How do photographers make their voice heard in a era saturated with millions of images? By forming a photo collective, a group of photographers with a common vision or subject matter. Photographers pool their talents and expertise to make a larger impact.
The idea is an old one. Magnum Photos set the tone for post-war photography, creating iconic images of war and conflict that still resonate today. And it’s a photo collective, owned and operated by the top editorial photographers in the world.

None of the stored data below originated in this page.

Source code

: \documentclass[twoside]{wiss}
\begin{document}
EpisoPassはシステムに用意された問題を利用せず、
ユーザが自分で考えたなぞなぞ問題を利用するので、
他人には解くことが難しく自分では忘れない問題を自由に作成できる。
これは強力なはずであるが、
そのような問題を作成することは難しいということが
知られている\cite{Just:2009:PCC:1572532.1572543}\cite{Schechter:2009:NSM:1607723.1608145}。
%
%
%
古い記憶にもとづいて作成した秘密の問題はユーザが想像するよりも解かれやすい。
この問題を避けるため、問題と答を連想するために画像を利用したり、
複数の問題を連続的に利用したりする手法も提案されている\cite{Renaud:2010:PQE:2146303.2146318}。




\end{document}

Slightly less famous is The Rooftop Collective, a gang of seven with a shared interest in lifestyle photography (i.e., gorgeous photos of food and drink). Growing out of the much-larger InstagramDC group, the collective had their first show recently at Black Whiskey, a nouveau dive on 14th Street in Washington, DC. Being friends with the group, I was glad to attend – and take some photos with my trusty Canon G9X.
There are a lot of advantages to being part of a collective. Putting on an individual show is a daunting effort. Providing a few photos for a group show is much easier. Collective members share their experience in framing, staging, marketing and outreach.
Being part of a collective is also a third-party endorsement, even if it’s self-created. If you like one Rooftop Collective photographer, you’ll probably like another, for the photographers have been selected for a similar vision.
The biggest benefit, however, is the power of the network. The show at Black Whiskey was packed for the group could draw upon their combined social networks. With seven members, that’s a lot of invites going out and a lot of exposure for photographers in the collective.
By pooling their contacts, resources and skills, the Rooftop Collective can make a much bigger impact as a group than they ever could do individually.
Comrades, the future is the (photography) collective!